* [Aim of the exercise]
The records below are to be returned word for word, with pictures left out.

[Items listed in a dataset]
□ □ □ □ □ □ □

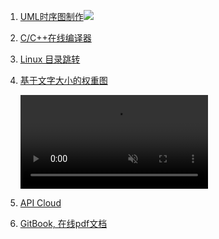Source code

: 1. [UML时序图制作](http://knsv.github.io/mermaid/index.html)![](http://knsv.github.io/mermaid/images/header.png)
2. [C/C++在线编译器](https://www.hackerrank.com/)
3. [Linux 目录跳转](https://github.com/rupa/z) 
4. [基于文字大小的权重图](https://research.kapiche.com/)

	<video loop="" autoplay="" muted="">
                        <source src="https://storage.googleapis.com/static.kapiche.com/research/073b/img/screencast.webm" type="video/webm">
                        <source src="https://storage.googleapis.com/static.kapiche.com/research/073b/img/screencast.mp4" type="video/mp4">
                    </video>

5. [API Cloud](http://www.apicloud.com/)
6. [GitBook, 在线pdf文档](www.gitbook.com)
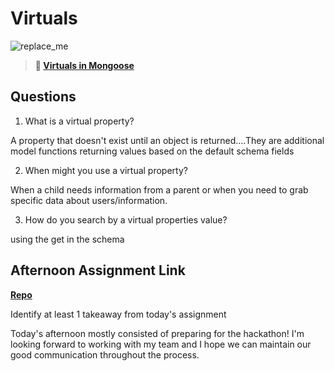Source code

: # Virtuals

![replace_me](https://codeworks.blob.core.windows.net/public/assets/img/illustrations/placeholder.svg)

> **📖 [Virtuals in Mongoose](https://codeworksacademy.com/fs-student-guide/resources/wk5/04-Virtuals)**

## Questions

1. What is a virtual property?

A property that doesn't exist until an object is returned....They are additional model functions returning values based on the default schema fields

2. When might you use a virtual property? 

When a child needs information from a parent or when you need to grab specific data about users/information.

3. How do you search by a virtual properties value?

using the get in the schema

## Afternoon Assignment Link

**[Repo](https://github.com/krevan88/Trendr)**



Identify at least 1 takeaway from today's assignment

Today's afternoon mostly consisted of preparing for the hackathon! I'm looking forward to working with my team and I hope we can maintain our good communication throughout the process.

□ □ □ □ □ □ □

* [Response area]
Source code

: 1. [UML时序图制作](http://knsv.github.io/mermaid/index.html)![](http://knsv.github.io/mermaid/images/header.png)
2. [C/C++在线编译器](https://www.hackerrank.com/)
3. [Linux 目录跳转](https://github.com/rupa/z) 
4. [基于文字大小的权重图](https://research.kapiche.com/)

	<video loop="" autoplay="" muted="">
                        <source src="https://storage.googleapis.com/static.kapiche.com/research/073b/img/screencast.webm" type="video/webm">
                        <source src="https://storage.googleapis.com/static.kapiche.com/research/073b/img/screencast.mp4" type="video/mp4">
                    </video>

5. [API Cloud](http://www.apicloud.com/)
6. [GitBook, 在线pdf文档](www.gitbook.com)
Source code

: # Virtuals

![replace_me](https://codeworks.blob.core.windows.net/public/assets/img/illustrations/placeholder.svg)

> **📖 [Virtuals in Mongoose](https://codeworksacademy.com/fs-student-guide/resources/wk5/04-Virtuals)**

## Questions

1. What is a virtual property?

A property that doesn't exist until an object is returned....They are additional model functions returning values based on the default schema fields

2. When might you use a virtual property? 

When a child needs information from a parent or when you need to grab specific data about users/information.

3. How do you search by a virtual properties value?

using the get in the schema

## Afternoon Assignment Link

**[Repo](https://github.com/krevan88/Trendr)**



Identify at least 1 takeaway from today's assignment

Today's afternoon mostly consisted of preparing for the hackathon! I'm looking forward to working with my team and I hope we can maintain our good communication throughout the process.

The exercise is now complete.